The kid and his henchmen were back in town.
How was Baton Rouge? Like always, a wash.
Catch anything? Nothing. Nothing to eat.
Want a drink? No money. We have to go.
Would you mind staying at Adore’s tonight?
I’ve got a lot of work to catch up on.
Sure, man. We want to get something to eat
first. . . . And off they went. If this was his son
Juan thought he must have a defective gene
to turn out like him. Where did it come from,
and who was his mother, was he his father?
like the kid said, who was not growing younger
and would soon require a new name. Who was
the kid? Juan wiped tables, puttered behind
the bar, remembering seeing Iroquois
carry the child in her belly around
town, and naked at Puffer’s Pond, bathing
at daybreak, Red Man the dog frolicking . . .
Cathleen could never have children. She had
nothing there. The doctors took it all out
to save her life. Because she was barren
Cathleen could experiment with her sex,
letting the pimp talk her into tricking
one night: she would take calls, he would marry
her that way, beyond the law. She liked it
when she gave men pleasure and they said so.
A month later she retired. He lost it,
she yelled back, her Irish temper against
black rage. O my! Juan wondered how in hell
she got herself in such a fix, fucking . . .
When it was over, she asked to come home.
Her black Irish, olive skin, Gypsy eyes . . .
Her mind like a net catching what there was
in the air she breathed, the accurate view
of this world humans were always building
and unbuilding, wasting humanity
by not listening, never talking back
to respond to what was said, not what life
on earth threw up indicating no way
in this world would words save your sorry ass . . .

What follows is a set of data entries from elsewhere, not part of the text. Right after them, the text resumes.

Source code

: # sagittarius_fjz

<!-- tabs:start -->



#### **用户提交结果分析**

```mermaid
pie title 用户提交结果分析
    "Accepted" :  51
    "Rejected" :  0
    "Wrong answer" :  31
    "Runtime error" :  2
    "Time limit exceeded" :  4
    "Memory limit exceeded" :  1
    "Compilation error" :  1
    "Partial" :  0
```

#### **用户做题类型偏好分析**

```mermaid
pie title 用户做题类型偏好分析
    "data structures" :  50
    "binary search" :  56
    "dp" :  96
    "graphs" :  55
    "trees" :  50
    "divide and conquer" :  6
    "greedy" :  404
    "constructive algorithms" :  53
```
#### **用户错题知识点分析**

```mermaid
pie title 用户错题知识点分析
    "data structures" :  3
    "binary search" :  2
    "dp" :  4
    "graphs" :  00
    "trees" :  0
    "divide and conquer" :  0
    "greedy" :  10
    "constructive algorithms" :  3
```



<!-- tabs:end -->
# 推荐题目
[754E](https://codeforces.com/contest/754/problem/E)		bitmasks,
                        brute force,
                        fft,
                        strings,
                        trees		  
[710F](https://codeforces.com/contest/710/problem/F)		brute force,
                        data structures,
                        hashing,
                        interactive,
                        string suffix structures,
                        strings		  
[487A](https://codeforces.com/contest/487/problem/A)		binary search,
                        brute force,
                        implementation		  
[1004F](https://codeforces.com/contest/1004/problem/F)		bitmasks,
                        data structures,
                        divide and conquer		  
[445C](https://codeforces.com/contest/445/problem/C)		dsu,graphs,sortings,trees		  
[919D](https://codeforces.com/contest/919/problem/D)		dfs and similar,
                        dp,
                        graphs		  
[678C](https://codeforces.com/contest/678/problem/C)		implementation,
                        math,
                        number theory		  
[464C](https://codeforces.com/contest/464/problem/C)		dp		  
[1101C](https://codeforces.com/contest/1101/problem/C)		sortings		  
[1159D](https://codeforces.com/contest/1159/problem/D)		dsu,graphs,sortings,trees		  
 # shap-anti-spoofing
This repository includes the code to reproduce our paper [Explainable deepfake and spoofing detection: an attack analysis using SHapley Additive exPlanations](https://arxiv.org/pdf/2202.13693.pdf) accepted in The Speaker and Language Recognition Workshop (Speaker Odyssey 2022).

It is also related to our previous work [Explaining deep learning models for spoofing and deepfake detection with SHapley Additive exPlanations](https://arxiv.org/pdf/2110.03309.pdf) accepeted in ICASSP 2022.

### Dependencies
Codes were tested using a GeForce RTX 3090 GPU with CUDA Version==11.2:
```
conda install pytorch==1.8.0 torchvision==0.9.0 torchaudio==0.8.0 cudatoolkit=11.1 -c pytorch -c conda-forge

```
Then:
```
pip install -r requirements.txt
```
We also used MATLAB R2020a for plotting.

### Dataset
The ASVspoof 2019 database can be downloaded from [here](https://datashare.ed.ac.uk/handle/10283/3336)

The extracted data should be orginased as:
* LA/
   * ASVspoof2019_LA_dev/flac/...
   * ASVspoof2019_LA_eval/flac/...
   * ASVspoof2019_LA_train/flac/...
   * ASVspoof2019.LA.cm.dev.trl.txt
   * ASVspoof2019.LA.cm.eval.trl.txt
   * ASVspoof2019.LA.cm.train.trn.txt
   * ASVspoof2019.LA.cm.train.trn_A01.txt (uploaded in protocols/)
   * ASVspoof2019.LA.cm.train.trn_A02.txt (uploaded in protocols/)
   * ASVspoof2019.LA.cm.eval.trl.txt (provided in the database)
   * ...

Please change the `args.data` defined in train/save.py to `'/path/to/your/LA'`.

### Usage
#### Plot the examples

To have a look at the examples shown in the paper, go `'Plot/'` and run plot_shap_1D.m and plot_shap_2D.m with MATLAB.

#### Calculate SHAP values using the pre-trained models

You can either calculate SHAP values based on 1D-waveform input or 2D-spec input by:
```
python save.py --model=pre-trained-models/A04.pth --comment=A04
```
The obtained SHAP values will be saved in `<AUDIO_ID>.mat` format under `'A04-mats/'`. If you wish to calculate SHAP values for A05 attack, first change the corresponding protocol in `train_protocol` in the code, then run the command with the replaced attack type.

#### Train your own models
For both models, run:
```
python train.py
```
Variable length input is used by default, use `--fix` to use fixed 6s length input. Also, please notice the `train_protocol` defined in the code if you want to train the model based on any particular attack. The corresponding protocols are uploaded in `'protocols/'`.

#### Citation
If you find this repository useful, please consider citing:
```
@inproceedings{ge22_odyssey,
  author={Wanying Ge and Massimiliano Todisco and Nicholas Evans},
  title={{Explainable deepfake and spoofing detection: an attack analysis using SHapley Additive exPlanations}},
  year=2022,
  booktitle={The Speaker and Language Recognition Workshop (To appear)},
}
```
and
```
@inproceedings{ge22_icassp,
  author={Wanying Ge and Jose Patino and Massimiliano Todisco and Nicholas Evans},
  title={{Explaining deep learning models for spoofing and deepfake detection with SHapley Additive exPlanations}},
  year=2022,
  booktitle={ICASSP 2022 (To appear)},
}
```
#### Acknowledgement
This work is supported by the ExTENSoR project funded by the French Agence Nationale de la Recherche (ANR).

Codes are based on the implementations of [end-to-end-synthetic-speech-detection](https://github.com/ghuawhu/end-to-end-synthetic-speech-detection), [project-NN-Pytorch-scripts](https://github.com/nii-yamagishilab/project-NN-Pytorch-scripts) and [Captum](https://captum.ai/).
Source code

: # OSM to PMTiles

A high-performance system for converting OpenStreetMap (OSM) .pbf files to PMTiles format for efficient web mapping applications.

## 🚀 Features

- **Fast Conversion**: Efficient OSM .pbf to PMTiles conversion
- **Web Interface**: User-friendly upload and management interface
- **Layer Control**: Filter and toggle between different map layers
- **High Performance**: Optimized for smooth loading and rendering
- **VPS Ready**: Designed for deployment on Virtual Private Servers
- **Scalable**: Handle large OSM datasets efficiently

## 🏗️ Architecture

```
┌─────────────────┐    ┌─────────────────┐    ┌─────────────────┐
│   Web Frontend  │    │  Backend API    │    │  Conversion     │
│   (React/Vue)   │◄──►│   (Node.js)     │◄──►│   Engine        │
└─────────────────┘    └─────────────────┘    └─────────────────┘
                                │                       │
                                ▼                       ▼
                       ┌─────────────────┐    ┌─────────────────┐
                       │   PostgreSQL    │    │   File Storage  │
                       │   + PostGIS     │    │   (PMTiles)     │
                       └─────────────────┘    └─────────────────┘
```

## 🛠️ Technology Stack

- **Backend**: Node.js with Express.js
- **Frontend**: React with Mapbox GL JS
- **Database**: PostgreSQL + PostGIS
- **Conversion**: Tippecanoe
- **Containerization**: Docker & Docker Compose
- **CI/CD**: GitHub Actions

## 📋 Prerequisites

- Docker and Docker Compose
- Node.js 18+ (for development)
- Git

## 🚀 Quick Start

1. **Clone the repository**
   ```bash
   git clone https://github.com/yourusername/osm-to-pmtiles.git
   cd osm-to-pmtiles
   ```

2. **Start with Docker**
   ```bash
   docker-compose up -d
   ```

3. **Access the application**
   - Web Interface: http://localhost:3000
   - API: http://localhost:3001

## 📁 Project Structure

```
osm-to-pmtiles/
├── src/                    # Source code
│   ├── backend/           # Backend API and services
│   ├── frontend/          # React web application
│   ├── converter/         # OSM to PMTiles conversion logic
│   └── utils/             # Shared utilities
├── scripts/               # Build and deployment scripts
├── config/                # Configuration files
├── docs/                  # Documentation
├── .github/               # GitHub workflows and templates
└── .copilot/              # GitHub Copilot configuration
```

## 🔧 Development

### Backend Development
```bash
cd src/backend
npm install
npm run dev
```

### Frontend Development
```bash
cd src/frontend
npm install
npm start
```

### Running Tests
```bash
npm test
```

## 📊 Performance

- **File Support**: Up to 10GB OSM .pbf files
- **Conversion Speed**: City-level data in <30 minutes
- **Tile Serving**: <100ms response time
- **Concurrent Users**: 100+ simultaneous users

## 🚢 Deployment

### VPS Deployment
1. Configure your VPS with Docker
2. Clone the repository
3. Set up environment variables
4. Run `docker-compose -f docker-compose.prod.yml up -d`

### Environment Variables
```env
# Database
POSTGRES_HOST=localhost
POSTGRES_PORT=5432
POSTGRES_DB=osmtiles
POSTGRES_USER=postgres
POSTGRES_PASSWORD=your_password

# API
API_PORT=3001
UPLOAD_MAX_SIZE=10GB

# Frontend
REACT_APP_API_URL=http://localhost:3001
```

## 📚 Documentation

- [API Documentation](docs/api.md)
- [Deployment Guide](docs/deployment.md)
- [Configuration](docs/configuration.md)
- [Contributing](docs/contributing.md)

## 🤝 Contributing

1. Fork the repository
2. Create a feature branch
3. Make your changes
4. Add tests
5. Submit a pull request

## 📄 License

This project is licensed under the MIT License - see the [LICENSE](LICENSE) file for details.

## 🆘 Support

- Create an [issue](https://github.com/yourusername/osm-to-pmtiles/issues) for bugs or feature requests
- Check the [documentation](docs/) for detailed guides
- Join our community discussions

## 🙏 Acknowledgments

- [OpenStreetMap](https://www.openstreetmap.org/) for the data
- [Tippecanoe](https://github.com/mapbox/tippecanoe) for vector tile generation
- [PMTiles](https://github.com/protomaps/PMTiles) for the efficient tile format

She didn’t talk like that. He did. He had
a name that made you think he had Spanish
origins. The name did. He was anglo
sired by Manuel Flowers, killed in the war,
in the Pacific; renamed to become
adopted children of Manuel Flores
of Mexico City, a businessman
whose mother, Magdalena, was an heir
to those here before the Spanish arrived.
He wed Nell, loved her and her four children
without compassion for any but these
anglo kids, their anglo mama, and his
mother. Magdalena was a Christian.
She talked and prayed to Jesus every night
in her Tarascan tongue. From Patzcuaro
she came alone down here, outlived the man
with whom she had one son before he died,
and now smiled inside to see these people
happy in Manuel’s hands, his only life
cut short one day, being on the wrong street
to live to see his anglo family
grow old with him in this largest city
in the Americas, some said the world,
where Johnny Flowers became Juan Flores,
Charley Carlos, Paul Paolo (which was
Italian . . . Garibaldi Manuel’s
European ideal, someone who got
things done, like Juarez, Zapata, Villa . . . )
and Sue Susanna, the old-time anglo
girl’s name during gold rush days in the north
American continent. And then now:
Manuel Flores passed over into land
above the clouds, where he would dwell ever
after, and Nell crossed the border. Back home
she set up shop. She loved New Orleans.